A terra indígena Raposa Serra do Sol, homologada em 2005 com 1.744 milhões de hectares, é resultado de uma longa caminhada que durou mais de 30 anos de invasão, violência, destruição e até morte de lideranças indígenas por causa do conflito territorial e hoje, vive um processo de gestão da terra indígena, seja na área produtiva, na fiscalização, vigilância e monitoramento da terra, ou na organização social, política e cultural. Para concretizar esse processo também iniciou a elaboração do regimento envolvendo as quatro regiões, Surumu, Serras, Baixo Cotingo e Raposa.

A coordenadora regional do Surumu, Francinete Fernandes Garcia, contou um pouco sobre a experiência destacando o desafio da construção que, segundo ela, antes as comunidades indígenas já tinham esse regimento, mas não escrito e agora o desafio é registrar no papel e fazer funcionar. “Já tínhamos o nosso regimento, mas não escrito, então os Tuxauas se reuniram e decidiram construir o regimento da Terra Indígena Raposa Serra do Sol devido às invasões que ainda continuam nas regiões e o nosso ponto principal é a fiscalização”, destacou Francinete.

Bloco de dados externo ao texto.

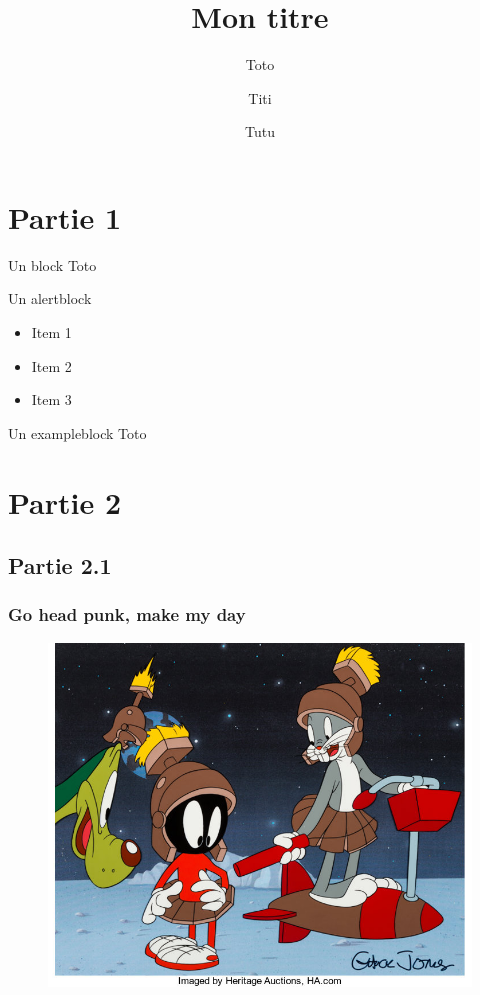 \documentclass{beamer}
\title{Mon titre}
\author{Toto \and Titi \and Tutu}
\institute{Université de Caen Normandie}
\begin{document}
\begin{frame}
\titlepage
\end{frame}

\begin{frame}
\tableofcontents
\end{frame}

\section{Partie 1}

\begin{frame}
%
\begin{block}{Un block}
Toto
\end{block}
%
\begin{alertblock}{Un alertblock}
	\begin{itemize}
		\item Item 1
		\item Item 2
		\item Item 3
	\end{itemize}
\end{alertblock}
%
\begin{exampleblock}{Un exampleblock}
Toto
\end{exampleblock}
%
\end{frame}

\section{Partie 2}

\subsection{Partie 2.1}

\begin{frame}
\frametitle{Go head punk, make my day}
%
\begin{figure}[ht!]
 \centering
 \includegraphics[width=0.7\linewidth]{picture.jpg}
\end{figure}
%
\end{frame}
\end{document}

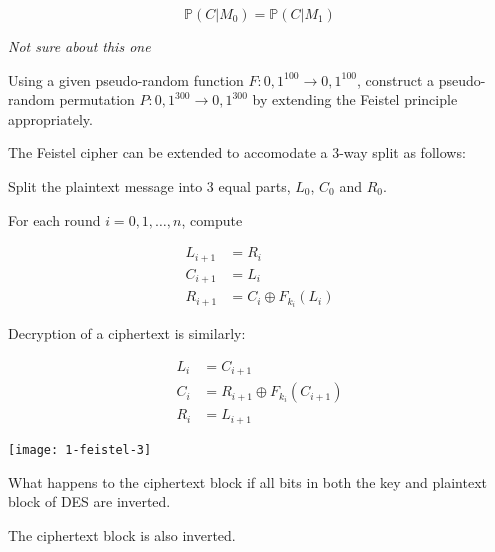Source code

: \documentclass{supervision}
\begin{document}
\begin{questions}
\begin{parts}
          \begin{equation*}
            \mathbb{P}(C|M_0) = \mathbb{P}(C|M_1)
          \end{equation*}

          \begin{solution}
            \emph{Not sure about this one}
          \end{solution}
      \end{parts}

    \question Using a given pseudo-random function $F : {0,1}^{100} \rightarrow
      {0,1}^{100}$, construct a pseudo-random permutation $P: {0,1}^{300}
      \rightarrow {0,1}^{300}$ by extending the Feistel principle appropriately.

      \begin{solution}
        The Feistel cipher can be extended to accomodate a 3-way split as
        follows:

        Split the plaintext message into 3 equal parts, $L_0$, $C_0$ and $R_0$.

        For each round $i = 0, 1, \ldots , n$, compute

        \begin{align*}
          L_{i+1} &= R_i                     \\
          C_{i+1} &= L_i                     \\
          R_{i+1} &= C_i \oplus F_{k_i}(L_i)
        \end{align*}

        Decryption of a ciphertext is similarly:

        \begin{align*}
          L_{i} &= C_{i+1}                         \\
          C_{i} &= R_{i+1} \oplus F_{k_i}(C_{i+1}) \\
          R_{i} &= L_{i+1}
        \end{align*}

        \begin{center}
          \texttt{[image: 1-feistel-3]}
        \end{center}
      \end{solution}

    \question What happens to the ciphertext block if all bits in both the key
      and plaintext block of DES are inverted.

      \begin{solution}
        The ciphertext block is also inverted.


\end{solution}
\end{questions}
\end{document}
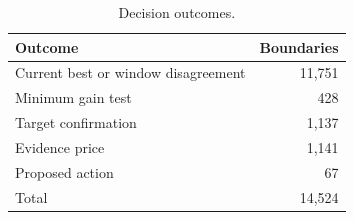 \begin{table}[t]
\centering\small
\caption{Decision outcomes.}
\label{tab:decisions}
\begin{tabular}{@{}lr@{}}\toprule
Outcome & Boundaries \\
\midrule
Current best or window disagreement & 11,751 \\
Minimum gain test & 428 \\
Target confirmation & 1,137 \\
Evidence price & 1,141 \\
Proposed action & 67 \\
\midrule Total & 14,524 \\
\bottomrule\end{tabular}
\end{table}
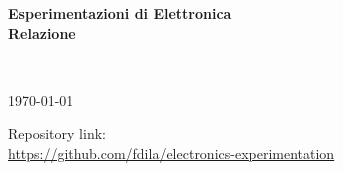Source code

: \begin{titlepage}

  \begin{center}
    \vspace*{4cm}

    \huge
    \textbf{Esperimentazioni di Elettronica} \\
    \LARGE
    \vspace{0.25cm}
    \textbf{Relazione}
    
    
    \vspace{3cm}
    
    \Large
     \\
    \vspace{0.15cm}
    \vspace{2cm}
    
    \large
    \today
    \vfill
    
    \small
    Repository link: \\
    \href{https://github.com/fdila/electronics-experimentation}{https://github.com/fdila/electronics-experimentation}
    
  \end{center}

\end{titlepage}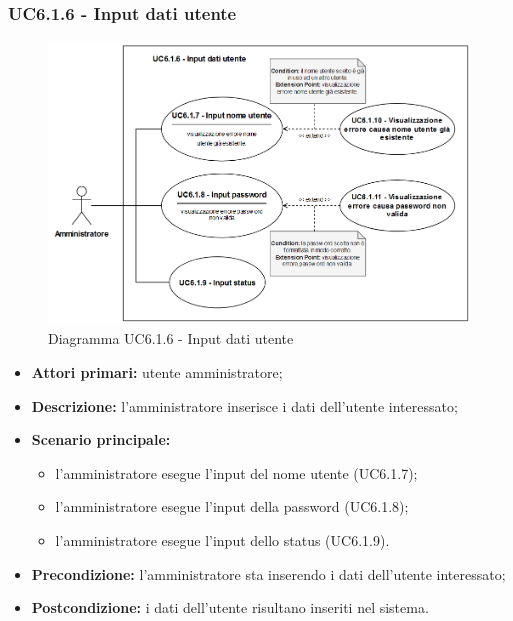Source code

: \subsubsection{UC6.1.6 - Input dati utente}
	\begin{figure}[H]
		\centering
		\includegraphics[width=15cm]{images/UC6.1.6.png}
		\caption{Diagramma UC6.1.6 - Input dati utente}
	\end{figure}
	\begin{itemize}
		\item \textbf{Attori primari:} utente amministratore;
		\item \textbf{Descrizione:} l'amministratore inserisce i dati dell'utente interessato;
		\item \textbf{Scenario principale:} 
			\begin{itemize}
				\item l'amministratore esegue l'input del nome utente (UC6.1.7);
				\item l'amministratore esegue l'input della password (UC6.1.8);
				\item l'amministratore esegue l'input dello status (UC6.1.9).
			\end{itemize}
		\item \textbf{Precondizione:} l'amministratore sta inserendo i dati dell'utente interessato;
		\item \textbf{Postcondizione:} i dati dell'utente risultano inseriti nel sistema.
	\end{itemize}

A implantação da segurança indígena existe em 23 comunidades indígenas em Roraima, segundo o Grupo de Apoio e Proteção aos Indígenas do Estado de Roraima (GAPI), entre as comunidades, existe na comunidade indígena Pium, região da Serra da Lua. O coordenador do Grupo de Segurança Indígena, Jacy Barreto, socializou que um dos resultados da construção da norma interna na comunidade, há três anos, é a segurança, uma ação que fortaleceu a organização social da comunidade indígena.

comunidade serra truruaru 2

Um dos pontos na atividade foi o direito à consulta, prévia, livre e informada. Para esse debate, logo no primeiro dia, foram criados quatro grupos, onde debateram sobre os procedimentos de Consulta, por que, o quê, como e quando Consultar, conforme garantido na Convenção 169 da Organização Internacional do Trabalho (OIT).

Também foram discutidos os painéis sobre fiscalização e vigilância da terra indígena, assim como crimes e punições. Esse painel sobre crimes e punições foi orientado pelo assistente jurídico e estudante de Direito, Junior Nicacio.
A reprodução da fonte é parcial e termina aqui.